Assigned task
Return, exactly and in full, the lines of the records below starting at the one with "To perform database" and ending at the one with "The data was", and no other lines.

Data to use below:

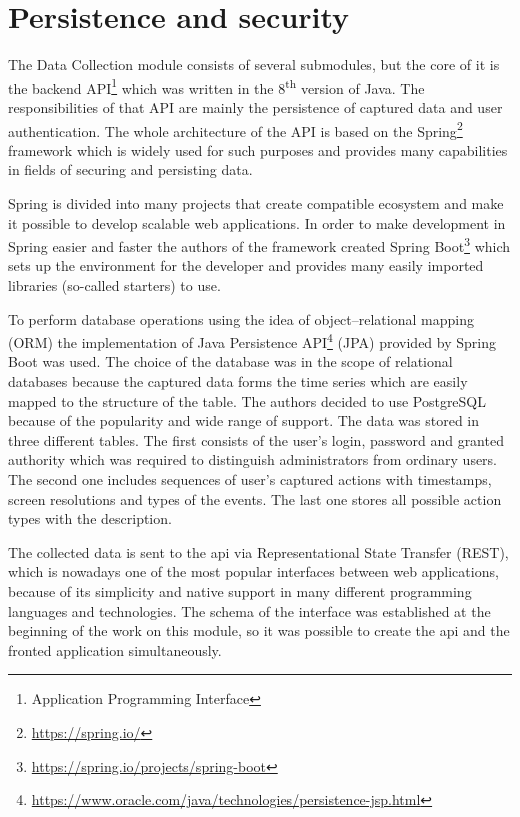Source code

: \section{Persistence and security}\label{sec:persistence-and-security}
The Data Collection module consists of several submodules, but the core of it is the backend API\footnote{Application Programming Interface} which was written in the 8\textsuperscript{th} version of Java.
The responsibilities of that API are mainly the persistence of captured data and user authentication.
The whole architecture of the API is based on the Spring\footnote{\url{https://spring.io/}} framework which is widely used for such purposes and provides many capabilities in fields of securing and persisting data.

Spring is divided into many projects that create compatible ecosystem and make it possible to develop scalable web applications.
In order to make development in Spring easier and faster the authors of the framework created Spring Boot\footnote{\url{https://spring.io/projects/spring-boot}} which sets up the environment for the developer and provides many easily imported libraries (so-called starters) to use.

To perform database operations using the idea of object–relational mapping (ORM) the implementation of Java Persistence API\footnote{\url{https://www.oracle.com/java/technologies/persistence-jsp.html}} (JPA) provided by Spring Boot was used.
The choice of the database was in the scope of relational databases because the captured data forms the time series which are easily mapped to the structure of the table.
The authors decided to use PostgreSQL because of the popularity and wide range of support.
The data was stored in three different tables.
The first consists of the user's login, password and granted authority which was required to distinguish administrators from ordinary users.
The second one includes sequences of user's captured actions with timestamps, screen resolutions and types of the events.
The last one stores all possible action types with the description.

The collected data is sent to the \gls{api} via Representational State Transfer (REST), which is nowadays one of the most popular interfaces between web applications, because of its simplicity and native support in many different programming languages and technologies.
The schema of the interface was established at the beginning of the work on this module, so it was possible to create the \gls{api} and the fronted application simultaneously.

End of Data to use.

Solved problem
To perform database operations using the idea of object–relational mapping (ORM) the implementation of Java Persistence API\footnote{\url{https://www.oracle.com/java/technologies/persistence-jsp.html}} (JPA) provided by Spring Boot was used.
The choice of the database was in the scope of relational databases because the captured data forms the time series which are easily mapped to the structure of the table.
The authors decided to use PostgreSQL because of the popularity and wide range of support.
The data was stored in three different tables.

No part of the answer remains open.